A “power statement” is a set of instructions that you write or speak every day as part of a morning ritual and/or day-time and/or night-time routine.

Belief is often one of the biggest hang-ups when it comes to making a healthy change in your life.

Your brain is an incredible structure more powerful than the most powerful computer.

One of the incredible functions of the brain is it’s ability to experience something without actually physically experiencing that thing.

Here’s what we mean.

Areas in the brain responsible for movement light up when you move.

Pretty obvious right?

But not so obvious, is the fact that when we think about moving,

or talk about moving,

or even watch others move,

those same parts of our brains light up.

So, whether or not we actually do the activity almost doesn’t matter.

What matters is thinking about it!

Thoughts are things.

And those things can increase your belief.

So, make sure you’re putting the right things into your brain.

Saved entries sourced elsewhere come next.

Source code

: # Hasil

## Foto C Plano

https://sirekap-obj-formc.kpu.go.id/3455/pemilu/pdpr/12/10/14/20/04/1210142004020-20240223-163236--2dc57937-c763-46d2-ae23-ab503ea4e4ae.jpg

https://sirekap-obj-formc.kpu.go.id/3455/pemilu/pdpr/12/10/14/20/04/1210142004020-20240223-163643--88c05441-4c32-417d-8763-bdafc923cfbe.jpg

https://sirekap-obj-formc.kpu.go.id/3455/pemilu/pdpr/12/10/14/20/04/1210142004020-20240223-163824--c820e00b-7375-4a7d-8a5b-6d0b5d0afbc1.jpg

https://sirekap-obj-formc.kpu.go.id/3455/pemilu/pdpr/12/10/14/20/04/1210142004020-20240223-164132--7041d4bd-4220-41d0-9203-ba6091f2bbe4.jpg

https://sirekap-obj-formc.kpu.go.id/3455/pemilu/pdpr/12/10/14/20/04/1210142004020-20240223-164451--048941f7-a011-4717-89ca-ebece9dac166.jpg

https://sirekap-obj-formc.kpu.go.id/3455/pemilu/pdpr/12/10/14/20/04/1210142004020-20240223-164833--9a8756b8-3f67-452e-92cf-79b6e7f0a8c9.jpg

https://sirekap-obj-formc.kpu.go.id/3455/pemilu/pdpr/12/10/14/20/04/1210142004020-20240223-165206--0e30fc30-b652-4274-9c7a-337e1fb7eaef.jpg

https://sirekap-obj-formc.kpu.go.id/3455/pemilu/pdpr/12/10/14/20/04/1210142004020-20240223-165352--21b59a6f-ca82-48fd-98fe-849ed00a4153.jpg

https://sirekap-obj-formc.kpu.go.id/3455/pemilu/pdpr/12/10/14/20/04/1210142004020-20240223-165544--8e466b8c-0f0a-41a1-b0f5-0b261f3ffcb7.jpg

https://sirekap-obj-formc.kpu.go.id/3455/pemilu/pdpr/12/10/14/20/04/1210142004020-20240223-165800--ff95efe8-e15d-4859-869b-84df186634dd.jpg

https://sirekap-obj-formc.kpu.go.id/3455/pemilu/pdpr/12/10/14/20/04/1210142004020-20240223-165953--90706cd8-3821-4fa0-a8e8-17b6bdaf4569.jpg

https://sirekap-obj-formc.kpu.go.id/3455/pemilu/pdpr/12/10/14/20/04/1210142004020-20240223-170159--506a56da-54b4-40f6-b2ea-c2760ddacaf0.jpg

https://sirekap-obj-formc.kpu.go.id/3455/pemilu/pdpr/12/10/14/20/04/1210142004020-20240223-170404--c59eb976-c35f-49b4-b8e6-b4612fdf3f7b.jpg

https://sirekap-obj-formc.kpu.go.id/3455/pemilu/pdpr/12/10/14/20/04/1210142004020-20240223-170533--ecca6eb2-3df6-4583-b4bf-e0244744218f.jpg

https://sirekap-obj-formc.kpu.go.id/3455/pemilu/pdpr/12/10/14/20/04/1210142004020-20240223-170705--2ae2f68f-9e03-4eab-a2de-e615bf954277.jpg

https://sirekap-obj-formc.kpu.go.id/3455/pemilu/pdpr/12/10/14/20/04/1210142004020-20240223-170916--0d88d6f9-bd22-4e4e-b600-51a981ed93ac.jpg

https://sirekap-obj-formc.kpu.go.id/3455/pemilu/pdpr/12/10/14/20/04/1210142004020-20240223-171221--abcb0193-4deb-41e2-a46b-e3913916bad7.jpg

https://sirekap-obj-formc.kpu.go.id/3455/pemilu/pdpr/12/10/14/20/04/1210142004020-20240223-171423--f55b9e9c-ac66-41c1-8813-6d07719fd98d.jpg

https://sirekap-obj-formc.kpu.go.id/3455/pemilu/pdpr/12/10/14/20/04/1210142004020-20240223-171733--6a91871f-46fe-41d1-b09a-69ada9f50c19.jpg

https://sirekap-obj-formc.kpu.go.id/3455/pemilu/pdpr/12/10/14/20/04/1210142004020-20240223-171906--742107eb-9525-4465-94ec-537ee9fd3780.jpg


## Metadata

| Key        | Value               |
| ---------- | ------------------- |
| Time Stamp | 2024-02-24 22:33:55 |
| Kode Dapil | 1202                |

For example, thinking about failing on a task programs failure into your brain.

But, conversely, thinking about success on a task programs success into your brain.

This is where the “power statement” comes in.

The “power statemen” is a chance for your brain to rehearse success before it actually happens.

It’s a beautiful thing.

Use the “Mad libs” statement below to create your own “power statement” and read it every morning before you start your day and every night before you go to bed.

Put it beside your alarm clock if you need to.

Here is a completed form.

To get your own blank “fitness mad libs power statement”, download it here.

C. Ribs-down breathing


You are feeling stressed,


and acting impulsively and it is affecting your lifestyle choices.


Try some ribs-down breathing.

Ribs-down breathing calms down the “activation” division of your nervous system and fires up the “relaxation” division.

Excessive use of the “activation” division of your nervous system causes stress, anxiety, increased heart rate, decreased digestion, sleep loss, metabolic and hormonal disruption and more.

Conversely, being able to tap into the “relaxation” division of the nervous system can improve sleep, heart health, metabolism, digestion, anxiety and impulsivity and even fat loss efforts.


Health and nutrition doesn’t exist in a vacuum.

There are many factors that contribute to success in this area.

Whether it’s the people in your life that affect your decisions,

the environments that influence your behaviours,

the information you put into your brain,

and of course, the mental skills you acquire that help you navigate the muddy waters of health and lifestyle change.

Your mindset and mental skills have as much to do with your ability to lose fat and keep it off as the food you eat and the workouts you do.

Why not spend some time developing a high-performance mindset?!